I am looking for a fog Distribution system, for a production of Sweeney Todd (Melbourne, Australia). The Idea of what im looking at is having the smoke coming out of 2 or 3 places on stage (for example a drain grate).

The Hire company we use, supply Coemar Booster Fans but I cannot find the specs for them. is it possible to construct the system out of PVC piping?, and if that was the case, how many Booster Fans would I need?

Additional Notes:
Plan to use a Swefog Live T26 Smoke Machine.
Stage is a medium size. 9 metres deep.


----------



## Sean (Jun 11, 2007)

Hughesie89 said:


> I am looking for a fog Distribution system, for a production of Sweeney Todd (Melbourne, Australia). The Idea of what im looking at is having the smoke coming out of 2 or 3 places on stage (for example a drain grate).
> The Hire company we use, supply Coemar Booster Fans but I cannot find the specs for them. is it possible to construct the system out of PVC piping?, and if that was the case, how many Booster Fans would I need?
> Additional Notes:
> Plan to use a Swefog Live T26 Smoke Machine.
> Stage is a medium size. 9 metres deep.


Well, you need to figure out how far away from the outputs the fogger will be. Also, how straight of a pipe run will you have? Will you need to have several bends?
How much velocity do you want to be coming out of the drains, etc? Do you want it BLOWING out, or would a slightly slower trickle be ok?
I'm not familiar with that fogger (or fan), so I don't know that I can offer any advice there. But, if you don't need the fog to blast out, and you can manage a good, low-obstruction path for the fog, you may not need fans.

--Sean


----------



## Capi (Jun 11, 2007)

I know many places use dryer hose. It's light, flexible, and large enough for the smoke to travel through. I've used it in the past for relatively short runs and it works well. Just in case you don't use the same type of stuff in Australia, this is what I am talking about.

For long runs, I believe you can purchase Y-adapters for this hose. (Someone correct me if I'm wrong.) Put your fog machine at one leg of the Y and a fan at the other to push it through the hose, without having to blow fog through your fan. You can also get various adapters to make it come out at multiple places.


----------



## Logos (Jun 11, 2007)

I've used PVC pipes and old fashioned metal vacuum cleaner hoses. Like Sean says if you don't want a real blast you probably won't need fans unless you are going a very long distance. It's probably best not to use the newer plastic vacuum hoses right up next to the machine as the smoke tends to be warm when it first comes out although it does cool down very quickly.


----------



## Sean (Jun 11, 2007)

Logos said:


> I've used PVC pipes and old fashioned metal vacuum cleaner hoses. Like Sean says if you don't want a real blast you probably won't need fans unless you are going a very long distance. It's probably best not to use the newer plastic vacuum hoses right up next to the machine as the smoke tends to be warm when it first comes out although it does cool down very quickly.

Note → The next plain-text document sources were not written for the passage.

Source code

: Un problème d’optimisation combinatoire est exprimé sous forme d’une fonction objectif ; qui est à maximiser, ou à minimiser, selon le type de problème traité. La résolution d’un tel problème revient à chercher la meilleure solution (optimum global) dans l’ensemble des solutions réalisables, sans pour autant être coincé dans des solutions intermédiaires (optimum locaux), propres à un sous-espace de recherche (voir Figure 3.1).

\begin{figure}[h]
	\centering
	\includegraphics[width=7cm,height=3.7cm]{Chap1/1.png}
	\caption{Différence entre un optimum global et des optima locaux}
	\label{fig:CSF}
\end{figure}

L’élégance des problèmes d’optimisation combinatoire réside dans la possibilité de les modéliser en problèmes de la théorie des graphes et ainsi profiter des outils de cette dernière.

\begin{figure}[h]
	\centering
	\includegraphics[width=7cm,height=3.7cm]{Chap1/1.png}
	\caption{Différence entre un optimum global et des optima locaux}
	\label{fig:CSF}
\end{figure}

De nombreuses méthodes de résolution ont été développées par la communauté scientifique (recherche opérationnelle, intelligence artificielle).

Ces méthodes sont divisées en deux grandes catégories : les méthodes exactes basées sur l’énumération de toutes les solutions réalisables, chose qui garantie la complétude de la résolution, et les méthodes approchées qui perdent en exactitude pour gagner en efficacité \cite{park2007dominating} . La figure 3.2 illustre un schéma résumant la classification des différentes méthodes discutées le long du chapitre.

It shouldn't be a problem. Remember, those hoses are intended for the exhauset of your clothes dryer.

Also, you do need to leave a little air space between the hose or pipe and the front of the fogger unless the fogger has a built-in fan. The hot fog needs to be able to mix with the air as it travels down the tube, or else you'll get a big puddle of fog juice right in front of the output.

If you can find it, get the all-metal dryer hose for another reason--you can cut a slit in it anywhere and bend a "scoop" shape into it to disperse fog where you need it.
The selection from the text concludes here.